▶ _EXERCISE OBJECTIVE_:
In full and without change, retype the records.

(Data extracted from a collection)
══════
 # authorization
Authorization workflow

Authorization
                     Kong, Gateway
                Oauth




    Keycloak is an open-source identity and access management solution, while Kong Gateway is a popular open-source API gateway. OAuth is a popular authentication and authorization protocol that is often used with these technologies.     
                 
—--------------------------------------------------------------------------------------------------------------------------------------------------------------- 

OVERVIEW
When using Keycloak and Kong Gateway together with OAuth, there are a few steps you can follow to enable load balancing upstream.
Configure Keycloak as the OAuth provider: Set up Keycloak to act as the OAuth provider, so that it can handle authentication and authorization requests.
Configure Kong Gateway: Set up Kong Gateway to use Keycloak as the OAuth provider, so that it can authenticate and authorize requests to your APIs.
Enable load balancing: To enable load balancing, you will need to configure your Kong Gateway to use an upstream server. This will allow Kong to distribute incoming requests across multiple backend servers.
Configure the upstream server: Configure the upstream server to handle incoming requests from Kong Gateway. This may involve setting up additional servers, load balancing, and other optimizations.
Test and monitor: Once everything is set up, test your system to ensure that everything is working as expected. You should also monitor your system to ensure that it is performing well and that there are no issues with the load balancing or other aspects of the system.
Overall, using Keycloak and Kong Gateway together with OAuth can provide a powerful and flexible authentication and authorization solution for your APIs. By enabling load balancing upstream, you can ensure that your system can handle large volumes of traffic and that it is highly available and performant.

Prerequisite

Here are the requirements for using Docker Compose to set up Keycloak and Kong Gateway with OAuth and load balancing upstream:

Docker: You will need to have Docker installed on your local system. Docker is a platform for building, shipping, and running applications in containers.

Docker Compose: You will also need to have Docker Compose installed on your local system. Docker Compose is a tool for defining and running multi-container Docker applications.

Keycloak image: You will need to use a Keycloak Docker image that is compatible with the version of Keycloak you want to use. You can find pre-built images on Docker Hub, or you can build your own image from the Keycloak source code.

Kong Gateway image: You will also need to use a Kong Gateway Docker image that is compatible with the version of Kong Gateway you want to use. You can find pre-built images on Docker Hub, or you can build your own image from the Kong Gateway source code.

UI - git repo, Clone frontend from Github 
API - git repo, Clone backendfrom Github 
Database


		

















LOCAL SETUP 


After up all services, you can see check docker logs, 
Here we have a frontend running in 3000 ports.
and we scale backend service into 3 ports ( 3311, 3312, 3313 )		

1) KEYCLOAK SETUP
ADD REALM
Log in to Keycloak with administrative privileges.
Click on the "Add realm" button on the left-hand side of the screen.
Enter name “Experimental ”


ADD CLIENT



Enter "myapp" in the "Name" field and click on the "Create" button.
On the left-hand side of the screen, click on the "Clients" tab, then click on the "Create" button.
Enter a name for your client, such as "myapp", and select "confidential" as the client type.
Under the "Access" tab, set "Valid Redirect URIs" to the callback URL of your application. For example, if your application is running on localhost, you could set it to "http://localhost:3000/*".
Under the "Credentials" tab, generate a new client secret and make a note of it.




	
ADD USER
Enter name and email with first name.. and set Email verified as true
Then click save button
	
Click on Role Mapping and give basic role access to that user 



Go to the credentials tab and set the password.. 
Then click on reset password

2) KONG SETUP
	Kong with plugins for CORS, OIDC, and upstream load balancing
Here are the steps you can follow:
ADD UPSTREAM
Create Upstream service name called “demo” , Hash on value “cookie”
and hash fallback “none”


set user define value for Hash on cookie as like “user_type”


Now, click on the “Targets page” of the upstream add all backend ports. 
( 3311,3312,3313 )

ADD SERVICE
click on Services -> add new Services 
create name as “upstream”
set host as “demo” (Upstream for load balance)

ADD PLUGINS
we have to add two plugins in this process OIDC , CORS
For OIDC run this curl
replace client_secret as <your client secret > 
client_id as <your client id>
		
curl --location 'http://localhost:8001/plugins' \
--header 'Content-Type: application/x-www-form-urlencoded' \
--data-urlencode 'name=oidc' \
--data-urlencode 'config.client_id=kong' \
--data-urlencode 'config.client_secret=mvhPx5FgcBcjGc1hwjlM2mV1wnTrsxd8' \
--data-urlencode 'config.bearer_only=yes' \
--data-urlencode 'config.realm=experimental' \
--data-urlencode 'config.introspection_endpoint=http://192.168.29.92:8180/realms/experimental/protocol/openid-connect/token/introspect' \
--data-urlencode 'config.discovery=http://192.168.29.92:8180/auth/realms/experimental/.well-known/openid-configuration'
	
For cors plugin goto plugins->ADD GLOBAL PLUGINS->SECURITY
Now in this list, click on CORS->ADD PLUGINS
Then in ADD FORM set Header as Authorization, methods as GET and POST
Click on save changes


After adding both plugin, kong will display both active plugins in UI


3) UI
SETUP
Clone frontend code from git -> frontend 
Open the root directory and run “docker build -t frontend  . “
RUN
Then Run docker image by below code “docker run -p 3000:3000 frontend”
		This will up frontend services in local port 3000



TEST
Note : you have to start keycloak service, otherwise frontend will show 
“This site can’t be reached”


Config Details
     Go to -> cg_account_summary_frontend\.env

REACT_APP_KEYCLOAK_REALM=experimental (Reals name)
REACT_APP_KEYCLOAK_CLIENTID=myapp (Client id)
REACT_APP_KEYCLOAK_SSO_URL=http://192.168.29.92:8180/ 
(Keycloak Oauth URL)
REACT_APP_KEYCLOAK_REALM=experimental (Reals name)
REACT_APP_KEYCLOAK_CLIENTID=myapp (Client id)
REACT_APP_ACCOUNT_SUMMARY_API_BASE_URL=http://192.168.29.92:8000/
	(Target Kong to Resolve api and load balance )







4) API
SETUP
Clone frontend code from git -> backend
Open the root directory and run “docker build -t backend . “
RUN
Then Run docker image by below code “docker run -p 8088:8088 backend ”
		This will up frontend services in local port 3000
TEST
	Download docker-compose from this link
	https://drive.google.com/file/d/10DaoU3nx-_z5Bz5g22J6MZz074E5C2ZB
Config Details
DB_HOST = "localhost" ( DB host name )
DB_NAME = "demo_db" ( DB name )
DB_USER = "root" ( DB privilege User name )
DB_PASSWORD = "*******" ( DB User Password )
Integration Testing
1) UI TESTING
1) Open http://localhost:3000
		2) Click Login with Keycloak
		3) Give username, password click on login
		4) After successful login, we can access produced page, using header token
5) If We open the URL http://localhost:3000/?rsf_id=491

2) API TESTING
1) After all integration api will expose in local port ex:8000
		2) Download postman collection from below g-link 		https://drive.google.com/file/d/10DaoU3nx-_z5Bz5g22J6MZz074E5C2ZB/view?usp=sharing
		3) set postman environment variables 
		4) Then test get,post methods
══════
▶ _SOLUTION FOR THIS EXERCISE_:
 # authorization
Authorization workflow

Authorization
                     Kong, Gateway
                Oauth




    Keycloak is an open-source identity and access management solution, while Kong Gateway is a popular open-source API gateway. OAuth is a popular authentication and authorization protocol that is often used with these technologies.     
                 
—--------------------------------------------------------------------------------------------------------------------------------------------------------------- 

OVERVIEW
When using Keycloak and Kong Gateway together with OAuth, there are a few steps you can follow to enable load balancing upstream.
Configure Keycloak as the OAuth provider: Set up Keycloak to act as the OAuth provider, so that it can handle authentication and authorization requests.
Configure Kong Gateway: Set up Kong Gateway to use Keycloak as the OAuth provider, so that it can authenticate and authorize requests to your APIs.
Enable load balancing: To enable load balancing, you will need to configure your Kong Gateway to use an upstream server. This will allow Kong to distribute incoming requests across multiple backend servers.
Configure the upstream server: Configure the upstream server to handle incoming requests from Kong Gateway. This may involve setting up additional servers, load balancing, and other optimizations.
Test and monitor: Once everything is set up, test your system to ensure that everything is working as expected. You should also monitor your system to ensure that it is performing well and that there are no issues with the load balancing or other aspects of the system.
Overall, using Keycloak and Kong Gateway together with OAuth can provide a powerful and flexible authentication and authorization solution for your APIs. By enabling load balancing upstream, you can ensure that your system can handle large volumes of traffic and that it is highly available and performant.

Prerequisite

Here are the requirements for using Docker Compose to set up Keycloak and Kong Gateway with OAuth and load balancing upstream:

Docker: You will need to have Docker installed on your local system. Docker is a platform for building, shipping, and running applications in containers.

Docker Compose: You will also need to have Docker Compose installed on your local system. Docker Compose is a tool for defining and running multi-container Docker applications.

Keycloak image: You will need to use a Keycloak Docker image that is compatible with the version of Keycloak you want to use. You can find pre-built images on Docker Hub, or you can build your own image from the Keycloak source code.

Kong Gateway image: You will also need to use a Kong Gateway Docker image that is compatible with the version of Kong Gateway you want to use. You can find pre-built images on Docker Hub, or you can build your own image from the Kong Gateway source code.

UI - git repo, Clone frontend from Github 
API - git repo, Clone backendfrom Github 
Database


		

















LOCAL SETUP 


After up all services, you can see check docker logs, 
Here we have a frontend running in 3000 ports.
and we scale backend service into 3 ports ( 3311, 3312, 3313 )		

1) KEYCLOAK SETUP
ADD REALM
Log in to Keycloak with administrative privileges.
Click on the "Add realm" button on the left-hand side of the screen.
Enter name “Experimental ”


ADD CLIENT



Enter "myapp" in the "Name" field and click on the "Create" button.
On the left-hand side of the screen, click on the "Clients" tab, then click on the "Create" button.
Enter a name for your client, such as "myapp", and select "confidential" as the client type.
Under the "Access" tab, set "Valid Redirect URIs" to the callback URL of your application. For example, if your application is running on localhost, you could set it to "http://localhost:3000/*".
Under the "Credentials" tab, generate a new client secret and make a note of it.




	
ADD USER
Enter name and email with first name.. and set Email verified as true
Then click save button
	
Click on Role Mapping and give basic role access to that user 



Go to the credentials tab and set the password.. 
Then click on reset password

2) KONG SETUP
	Kong with plugins for CORS, OIDC, and upstream load balancing
Here are the steps you can follow:
ADD UPSTREAM
Create Upstream service name called “demo” , Hash on value “cookie”
and hash fallback “none”


set user define value for Hash on cookie as like “user_type”


Now, click on the “Targets page” of the upstream add all backend ports. 
( 3311,3312,3313 )

ADD SERVICE
click on Services -> add new Services 
create name as “upstream”
set host as “demo” (Upstream for load balance)

ADD PLUGINS
we have to add two plugins in this process OIDC , CORS
For OIDC run this curl
replace client_secret as <your client secret > 
client_id as <your client id>
		
curl --location 'http://localhost:8001/plugins' \
--header 'Content-Type: application/x-www-form-urlencoded' \
--data-urlencode 'name=oidc' \
--data-urlencode 'config.client_id=kong' \
--data-urlencode 'config.client_secret=mvhPx5FgcBcjGc1hwjlM2mV1wnTrsxd8' \
--data-urlencode 'config.bearer_only=yes' \
--data-urlencode 'config.realm=experimental' \
--data-urlencode 'config.introspection_endpoint=http://192.168.29.92:8180/realms/experimental/protocol/openid-connect/token/introspect' \
--data-urlencode 'config.discovery=http://192.168.29.92:8180/auth/realms/experimental/.well-known/openid-configuration'
	
For cors plugin goto plugins->ADD GLOBAL PLUGINS->SECURITY
Now in this list, click on CORS->ADD PLUGINS
Then in ADD FORM set Header as Authorization, methods as GET and POST
Click on save changes


After adding both plugin, kong will display both active plugins in UI


3) UI
SETUP
Clone frontend code from git -> frontend 
Open the root directory and run “docker build -t frontend  . “
RUN
Then Run docker image by below code “docker run -p 3000:3000 frontend”
		This will up frontend services in local port 3000



TEST
Note : you have to start keycloak service, otherwise frontend will show 
“This site can’t be reached”


Config Details
     Go to -> cg_account_summary_frontend\.env

REACT_APP_KEYCLOAK_REALM=experimental (Reals name)
REACT_APP_KEYCLOAK_CLIENTID=myapp (Client id)
REACT_APP_KEYCLOAK_SSO_URL=http://192.168.29.92:8180/ 
(Keycloak Oauth URL)
REACT_APP_KEYCLOAK_REALM=experimental (Reals name)
REACT_APP_KEYCLOAK_CLIENTID=myapp (Client id)
REACT_APP_ACCOUNT_SUMMARY_API_BASE_URL=http://192.168.29.92:8000/
	(Target Kong to Resolve api and load balance )







4) API
SETUP
Clone frontend code from git -> backend
Open the root directory and run “docker build -t backend . “
RUN
Then Run docker image by below code “docker run -p 8088:8088 backend ”
		This will up frontend services in local port 3000
TEST
	Download docker-compose from this link
	https://drive.google.com/file/d/10DaoU3nx-_z5Bz5g22J6MZz074E5C2ZB
Config Details
DB_HOST = "localhost" ( DB host name )
DB_NAME = "demo_db" ( DB name )
DB_USER = "root" ( DB privilege User name )
DB_PASSWORD = "*******" ( DB User Password )
Integration Testing
1) UI TESTING
1) Open http://localhost:3000
		2) Click Login with Keycloak
		3) Give username, password click on login
		4) After successful login, we can access produced page, using header token
5) If We open the URL http://localhost:3000/?rsf_id=491

2) API TESTING
1) After all integration api will expose in local port ex:8000
		2) Download postman collection from below g-link 		https://drive.google.com/file/d/10DaoU3nx-_z5Bz5g22J6MZz074E5C2ZB/view?usp=sharing
		3) set postman environment variables 
		4) Then test get,post methods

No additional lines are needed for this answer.